Mole colony surrenders to archery club
Now while Flight involves shooting as far as you can, Clout requires you to shoot your arrows into the grass. Honestly!
Sounds like the archery style for you? Well, admittedly you need to drop them as close to a specific spot on the field as possible but you’ve been hitting the grass since you were a noob so how hard can it be? Well the distances are pretty far. It can be anything up to 180 yards for the Imperial Round and not any old grass will do.

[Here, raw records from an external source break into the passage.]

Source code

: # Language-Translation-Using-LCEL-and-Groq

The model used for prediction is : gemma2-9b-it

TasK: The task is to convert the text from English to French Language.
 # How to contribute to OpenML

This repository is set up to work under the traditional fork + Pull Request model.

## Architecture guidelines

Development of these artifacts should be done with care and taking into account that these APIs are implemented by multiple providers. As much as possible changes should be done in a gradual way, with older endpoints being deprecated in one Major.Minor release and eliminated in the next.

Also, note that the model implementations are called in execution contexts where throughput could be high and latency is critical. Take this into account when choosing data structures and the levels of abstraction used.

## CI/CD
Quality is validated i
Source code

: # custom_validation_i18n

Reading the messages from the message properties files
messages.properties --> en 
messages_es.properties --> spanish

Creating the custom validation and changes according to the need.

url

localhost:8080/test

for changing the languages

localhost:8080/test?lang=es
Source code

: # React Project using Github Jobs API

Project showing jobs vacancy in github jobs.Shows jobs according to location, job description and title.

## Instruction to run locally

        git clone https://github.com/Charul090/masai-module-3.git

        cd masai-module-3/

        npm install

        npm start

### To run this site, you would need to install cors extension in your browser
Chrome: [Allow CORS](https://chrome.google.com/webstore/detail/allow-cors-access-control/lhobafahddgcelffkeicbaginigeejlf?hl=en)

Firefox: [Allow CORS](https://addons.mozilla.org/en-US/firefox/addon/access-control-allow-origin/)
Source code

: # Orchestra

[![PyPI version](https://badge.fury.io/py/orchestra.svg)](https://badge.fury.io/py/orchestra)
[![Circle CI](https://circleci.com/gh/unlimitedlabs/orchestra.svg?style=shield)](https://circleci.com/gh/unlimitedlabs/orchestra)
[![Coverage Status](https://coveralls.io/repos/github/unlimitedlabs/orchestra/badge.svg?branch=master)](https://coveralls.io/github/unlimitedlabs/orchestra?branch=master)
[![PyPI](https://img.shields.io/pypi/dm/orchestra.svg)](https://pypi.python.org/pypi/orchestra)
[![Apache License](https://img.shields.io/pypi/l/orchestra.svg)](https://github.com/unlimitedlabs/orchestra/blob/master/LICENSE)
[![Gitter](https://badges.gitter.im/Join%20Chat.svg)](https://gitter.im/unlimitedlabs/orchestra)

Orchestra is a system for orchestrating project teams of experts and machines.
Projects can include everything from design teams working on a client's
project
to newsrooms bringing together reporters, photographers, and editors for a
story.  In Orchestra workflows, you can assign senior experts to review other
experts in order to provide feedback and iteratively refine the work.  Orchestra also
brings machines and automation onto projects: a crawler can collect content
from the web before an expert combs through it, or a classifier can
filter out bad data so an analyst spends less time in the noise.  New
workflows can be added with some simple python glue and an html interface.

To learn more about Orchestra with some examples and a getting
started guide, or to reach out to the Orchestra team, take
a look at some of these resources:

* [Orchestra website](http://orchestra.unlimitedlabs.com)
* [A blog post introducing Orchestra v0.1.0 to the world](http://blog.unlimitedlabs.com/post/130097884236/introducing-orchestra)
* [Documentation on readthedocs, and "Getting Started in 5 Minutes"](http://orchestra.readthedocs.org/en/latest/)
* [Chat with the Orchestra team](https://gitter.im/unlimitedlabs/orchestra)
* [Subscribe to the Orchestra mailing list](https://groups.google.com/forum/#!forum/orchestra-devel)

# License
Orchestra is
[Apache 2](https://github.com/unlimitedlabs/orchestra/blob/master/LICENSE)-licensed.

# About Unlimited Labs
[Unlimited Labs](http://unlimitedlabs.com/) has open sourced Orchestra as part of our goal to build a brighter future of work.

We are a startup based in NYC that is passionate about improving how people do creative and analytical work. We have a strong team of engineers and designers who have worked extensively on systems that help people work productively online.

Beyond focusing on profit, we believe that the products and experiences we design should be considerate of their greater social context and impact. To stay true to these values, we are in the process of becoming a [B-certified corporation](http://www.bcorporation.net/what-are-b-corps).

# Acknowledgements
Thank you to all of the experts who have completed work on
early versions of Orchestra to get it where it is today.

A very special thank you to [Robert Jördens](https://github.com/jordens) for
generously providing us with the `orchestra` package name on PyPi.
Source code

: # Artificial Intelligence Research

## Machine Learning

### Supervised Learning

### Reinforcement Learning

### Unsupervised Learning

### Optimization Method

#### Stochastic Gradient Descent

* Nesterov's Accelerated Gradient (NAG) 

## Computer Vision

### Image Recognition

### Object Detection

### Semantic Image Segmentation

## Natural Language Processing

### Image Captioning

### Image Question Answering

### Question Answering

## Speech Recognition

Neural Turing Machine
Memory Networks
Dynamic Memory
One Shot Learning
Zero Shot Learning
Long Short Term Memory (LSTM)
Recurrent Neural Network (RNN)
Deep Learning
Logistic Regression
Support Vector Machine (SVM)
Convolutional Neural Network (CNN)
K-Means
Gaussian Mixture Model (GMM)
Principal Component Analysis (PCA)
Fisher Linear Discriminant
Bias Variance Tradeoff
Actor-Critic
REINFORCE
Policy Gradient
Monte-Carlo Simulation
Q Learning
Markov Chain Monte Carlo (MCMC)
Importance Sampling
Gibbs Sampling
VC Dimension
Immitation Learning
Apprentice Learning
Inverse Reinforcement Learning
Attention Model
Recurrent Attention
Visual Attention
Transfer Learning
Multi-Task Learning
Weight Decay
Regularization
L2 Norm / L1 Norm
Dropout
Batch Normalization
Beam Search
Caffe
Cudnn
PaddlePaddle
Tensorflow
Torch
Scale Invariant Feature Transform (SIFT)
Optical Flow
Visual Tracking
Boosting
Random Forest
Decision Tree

To visualize, imagine you’re shooting into a target face lying flat on the field with the flag in the centre. To get a gold or more precisely “a clout” (worth 5 points) you need to be no further than 18inches from the marker pole/flag. For the next additional 18 inches you drop a further point ie 18-36 inches = 4points, then its 3 – 6 feet = 3 points, 6 – 9 feet = 2 points and 9 – 12 feet = 1 point. This is done with a multi coloured rope (just visible in the picture) attached to the flag and then moved round in a circular fashion. Each coloured zone on the string is the appropriate number of points. Obviously you have to be very careful with footing … one miss-step, a crunch and someone is not going to be a happy archer.
A single clout round consists of 36 arrows, shot in ends of 6 arrows. Tournaments typically consist of a double clout round, in which a total of six dozen arrows are shot. World Archery has its own version of clout which for gents is shot at 165m for recurve and 185m for compound. The scoring bands are 1.5m wide with a clout still being worth 5.

lets hope smallest at the front, tallest at the back!
“Shooting the Mark” or “Roving Mark” is a military variant of clout shooting. In medieval times, a roving band of archers would shoot at called adhoc targets as practice for combat situations as they rove about the countryside on a sunday morn. ie “those bushes over there … maybe about 120yards … are enemy cavalry, 3 arrows … LOOSE!“** This type of shoot has been revived in recent years although in a far safer and organized manner. If it wasn’t done as a formal shoot, a nice Sunday morning down Chatelherault Country Park could get a little frisky. Nice article about this VERY traditional round to be found on this longbow archery website
Clout competitions are rare but there are some shot in central Scotland with Bannockburn Bowmen being one of the organizers.
** ps: There is an extant but now moribund (legalize for “still in existence but no longer in use”) legal requirement for males over 14 to practice archery at least 2 hours a week in England. Its also still legal to shoot a Scotsman in York with a bow any day bar a Sunday so if visiting a York based archery club, be mindful of whistles and be polite.